* **Exercise objective**
Present each line of the entries below that holds the word "RDMA".

Stored data entries:
=== Begin Enclosure ===

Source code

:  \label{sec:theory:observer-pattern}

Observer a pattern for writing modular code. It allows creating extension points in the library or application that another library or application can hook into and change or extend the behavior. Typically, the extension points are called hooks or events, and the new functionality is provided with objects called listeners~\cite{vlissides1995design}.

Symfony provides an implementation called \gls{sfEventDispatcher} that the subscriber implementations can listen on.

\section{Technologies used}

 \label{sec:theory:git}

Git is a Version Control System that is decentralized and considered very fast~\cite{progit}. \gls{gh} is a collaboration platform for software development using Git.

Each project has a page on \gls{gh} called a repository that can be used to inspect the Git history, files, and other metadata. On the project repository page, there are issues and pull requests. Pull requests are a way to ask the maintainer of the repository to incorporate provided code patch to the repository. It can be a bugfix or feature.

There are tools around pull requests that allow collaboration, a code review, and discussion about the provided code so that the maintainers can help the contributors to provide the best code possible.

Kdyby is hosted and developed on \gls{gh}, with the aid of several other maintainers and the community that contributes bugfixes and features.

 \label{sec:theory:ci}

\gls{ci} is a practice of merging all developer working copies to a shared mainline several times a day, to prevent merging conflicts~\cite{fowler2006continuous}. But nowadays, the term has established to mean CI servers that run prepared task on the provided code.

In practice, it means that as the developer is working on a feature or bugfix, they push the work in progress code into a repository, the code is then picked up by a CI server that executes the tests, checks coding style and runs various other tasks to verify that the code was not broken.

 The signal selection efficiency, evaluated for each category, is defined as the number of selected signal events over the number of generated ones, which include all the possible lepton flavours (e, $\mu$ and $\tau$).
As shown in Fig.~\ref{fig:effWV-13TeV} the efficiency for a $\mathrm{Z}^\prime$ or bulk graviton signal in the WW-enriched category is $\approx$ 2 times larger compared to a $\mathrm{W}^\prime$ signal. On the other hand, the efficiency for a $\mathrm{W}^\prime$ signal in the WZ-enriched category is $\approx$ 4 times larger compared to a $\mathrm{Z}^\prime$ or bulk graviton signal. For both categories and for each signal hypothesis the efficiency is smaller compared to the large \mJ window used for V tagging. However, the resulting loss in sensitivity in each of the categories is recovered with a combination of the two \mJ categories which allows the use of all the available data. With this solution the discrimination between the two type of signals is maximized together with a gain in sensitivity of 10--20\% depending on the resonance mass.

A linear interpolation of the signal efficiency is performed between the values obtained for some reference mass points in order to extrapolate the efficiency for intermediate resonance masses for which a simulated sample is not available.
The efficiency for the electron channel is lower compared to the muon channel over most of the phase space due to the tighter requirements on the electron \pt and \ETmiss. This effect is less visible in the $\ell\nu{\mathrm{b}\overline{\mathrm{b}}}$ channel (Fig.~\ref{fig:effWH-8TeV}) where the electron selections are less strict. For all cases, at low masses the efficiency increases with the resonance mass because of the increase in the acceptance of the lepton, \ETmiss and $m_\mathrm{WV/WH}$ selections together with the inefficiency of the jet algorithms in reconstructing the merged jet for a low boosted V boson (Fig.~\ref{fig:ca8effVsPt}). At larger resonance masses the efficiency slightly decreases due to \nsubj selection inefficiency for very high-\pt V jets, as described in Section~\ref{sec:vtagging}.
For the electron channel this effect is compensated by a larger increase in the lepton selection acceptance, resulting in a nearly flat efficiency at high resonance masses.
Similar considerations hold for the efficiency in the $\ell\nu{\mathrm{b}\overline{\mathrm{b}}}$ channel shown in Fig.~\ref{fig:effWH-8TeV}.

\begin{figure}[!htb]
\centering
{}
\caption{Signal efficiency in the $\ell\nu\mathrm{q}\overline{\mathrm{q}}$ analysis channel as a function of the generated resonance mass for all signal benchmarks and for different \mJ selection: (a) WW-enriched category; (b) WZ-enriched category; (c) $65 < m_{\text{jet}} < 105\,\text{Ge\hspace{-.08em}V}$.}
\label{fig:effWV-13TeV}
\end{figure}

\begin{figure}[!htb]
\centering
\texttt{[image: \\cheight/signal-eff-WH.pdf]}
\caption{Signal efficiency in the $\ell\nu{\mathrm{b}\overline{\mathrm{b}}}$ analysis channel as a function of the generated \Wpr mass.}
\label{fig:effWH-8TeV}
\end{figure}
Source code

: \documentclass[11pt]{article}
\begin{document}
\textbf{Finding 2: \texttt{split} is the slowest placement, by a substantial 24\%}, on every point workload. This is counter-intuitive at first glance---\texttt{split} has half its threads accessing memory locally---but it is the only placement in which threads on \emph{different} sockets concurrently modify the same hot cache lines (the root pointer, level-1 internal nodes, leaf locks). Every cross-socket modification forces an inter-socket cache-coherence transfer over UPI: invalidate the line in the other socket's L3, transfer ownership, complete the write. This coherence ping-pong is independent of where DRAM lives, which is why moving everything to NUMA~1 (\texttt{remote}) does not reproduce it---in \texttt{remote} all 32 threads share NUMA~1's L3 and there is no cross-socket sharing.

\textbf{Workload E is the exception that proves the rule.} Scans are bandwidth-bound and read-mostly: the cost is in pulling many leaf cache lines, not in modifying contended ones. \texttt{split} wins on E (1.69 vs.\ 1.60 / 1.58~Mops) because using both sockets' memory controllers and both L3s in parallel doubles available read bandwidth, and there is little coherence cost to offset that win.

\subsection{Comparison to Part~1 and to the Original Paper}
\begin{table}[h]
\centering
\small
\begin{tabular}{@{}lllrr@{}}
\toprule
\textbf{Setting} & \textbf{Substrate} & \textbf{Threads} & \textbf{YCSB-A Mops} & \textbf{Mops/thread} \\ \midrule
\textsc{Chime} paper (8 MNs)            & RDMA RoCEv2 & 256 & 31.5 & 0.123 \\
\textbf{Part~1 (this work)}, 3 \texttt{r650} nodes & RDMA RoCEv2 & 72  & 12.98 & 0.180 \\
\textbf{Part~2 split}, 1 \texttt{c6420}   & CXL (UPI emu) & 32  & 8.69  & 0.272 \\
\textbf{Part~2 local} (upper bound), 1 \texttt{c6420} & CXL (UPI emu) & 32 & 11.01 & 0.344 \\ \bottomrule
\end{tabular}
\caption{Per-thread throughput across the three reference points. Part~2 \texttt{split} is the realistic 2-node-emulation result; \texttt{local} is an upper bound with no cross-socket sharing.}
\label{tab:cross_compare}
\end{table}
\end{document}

=== End Enclosure ===

* **Output for this task**
\textsc{Chime} paper (8 MNs)            & RDMA RoCEv2 & 256 & 31.5 & 0.123 \\
\textbf{Part~1 (this work)}, 3 \texttt{r650} nodes & RDMA RoCEv2 & 72  & 12.98 & 0.180 \\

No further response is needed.